*Problem to work on*. Each line below is to be copied exactly; images do not go into the copy.

*Record extracts*.
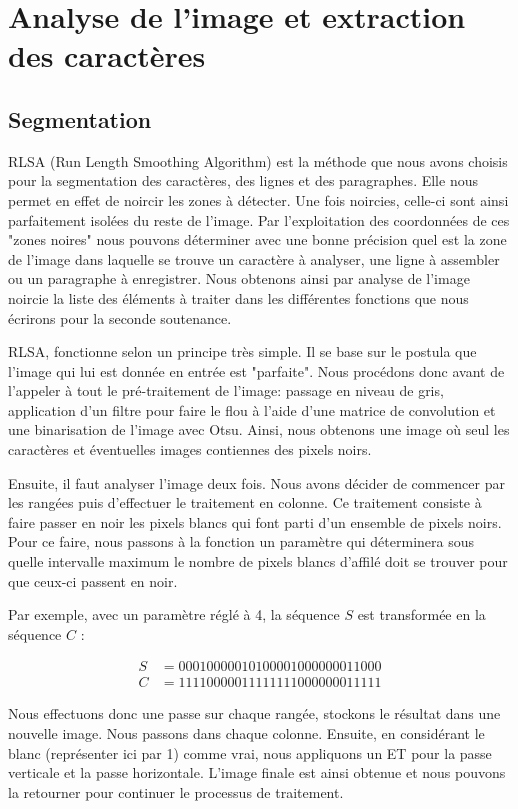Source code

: \documentclass[11pt]{report}
\begin{document}
\chapter{Analyse de l'image et extraction des caractères}

\section{Segmentation}

RLSA (Run Length Smoothing Algorithm) est la méthode que nous avons choisis pour la segmentation des caractères, des lignes et des paragraphes. Elle nous permet en effet de noircir les zones à détecter. Une fois noircies, celle-ci sont ainsi parfaitement isolées du reste de l'image. Par l'exploitation des coordonnées de ces "zones noires" nous pouvons déterminer avec une bonne précision quel est la zone de l'image dans laquelle se trouve un caractère à analyser, une ligne à assembler ou un paragraphe à enregistrer. Nous obtenons ainsi par analyse de l'image noircie la liste des éléments à traiter dans les différentes fonctions que nous écrirons pour la seconde soutenance.

RLSA, fonctionne selon un principe très simple. Il se base sur le postula que l'image qui lui est donnée en entrée est "parfaite". Nous procédons donc avant de l'appeler à tout le pré-traitement de l'image: passage en niveau de gris, application d'un filtre pour faire le flou à l'aide d'une matrice de convolution et une binarisation de l'image avec Otsu. Ainsi, nous obtenons une image où seul les caractères et éventuelles images contiennes des pixels noirs.

Ensuite, il faut analyser l'image deux fois. Nous avons décider de commencer par les rangées puis d'effectuer le traitement en colonne. Ce traitement consiste à faire passer en noir les pixels blancs qui font parti d'un ensemble de pixels noirs. Pour ce faire, nous passons à la fonction un paramètre qui déterminera sous quelle intervalle maximum le nombre de pixels blancs d'affilé doit se trouver pour que ceux-ci passent en noir.

Par exemple, avec un paramètre réglé à 4, la séquence $S$ est transformée en la séquence $C$ :

\begin{align*}
S &= 00010000010100001000000011000\\
C &= 11110000011111111000000011111
\end{align*}

Nous effectuons donc une passe sur chaque rangée, stockons le résultat dans une nouvelle image. Nous passons dans chaque colonne. Ensuite, en considérant le blanc (représenter ici par 1) comme vrai, nous appliquons un ET pour la passe verticale et la passe horizontale. L'image finale est ainsi obtenue et nous pouvons la retourner pour continuer le processus de traitement.
\end{document}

*Solution for this problem*.
Source code

: \documentclass[11pt]{report}
\begin{document}
\chapter{Analyse de l'image et extraction des caractères}

\section{Segmentation}

RLSA (Run Length Smoothing Algorithm) est la méthode que nous avons choisis pour la segmentation des caractères, des lignes et des paragraphes. Elle nous permet en effet de noircir les zones à détecter. Une fois noircies, celle-ci sont ainsi parfaitement isolées du reste de l'image. Par l'exploitation des coordonnées de ces "zones noires" nous pouvons déterminer avec une bonne précision quel est la zone de l'image dans laquelle se trouve un caractère à analyser, une ligne à assembler ou un paragraphe à enregistrer. Nous obtenons ainsi par analyse de l'image noircie la liste des éléments à traiter dans les différentes fonctions que nous écrirons pour la seconde soutenance.

RLSA, fonctionne selon un principe très simple. Il se base sur le postula que l'image qui lui est donnée en entrée est "parfaite". Nous procédons donc avant de l'appeler à tout le pré-traitement de l'image: passage en niveau de gris, application d'un filtre pour faire le flou à l'aide d'une matrice de convolution et une binarisation de l'image avec Otsu. Ainsi, nous obtenons une image où seul les caractères et éventuelles images contiennes des pixels noirs.

Ensuite, il faut analyser l'image deux fois. Nous avons décider de commencer par les rangées puis d'effectuer le traitement en colonne. Ce traitement consiste à faire passer en noir les pixels blancs qui font parti d'un ensemble de pixels noirs. Pour ce faire, nous passons à la fonction un paramètre qui déterminera sous quelle intervalle maximum le nombre de pixels blancs d'affilé doit se trouver pour que ceux-ci passent en noir.

Par exemple, avec un paramètre réglé à 4, la séquence $S$ est transformée en la séquence $C$ :

\begin{align*}
S &= 00010000010100001000000011000\\
C &= 11110000011111111000000011111
\end{align*}

Nous effectuons donc une passe sur chaque rangée, stockons le résultat dans une nouvelle image. Nous passons dans chaque colonne. Ensuite, en considérant le blanc (représenter ici par 1) comme vrai, nous appliquons un ET pour la passe verticale et la passe horizontale. L'image finale est ainsi obtenue et nous pouvons la retourner pour continuer le processus de traitement.
\end{document}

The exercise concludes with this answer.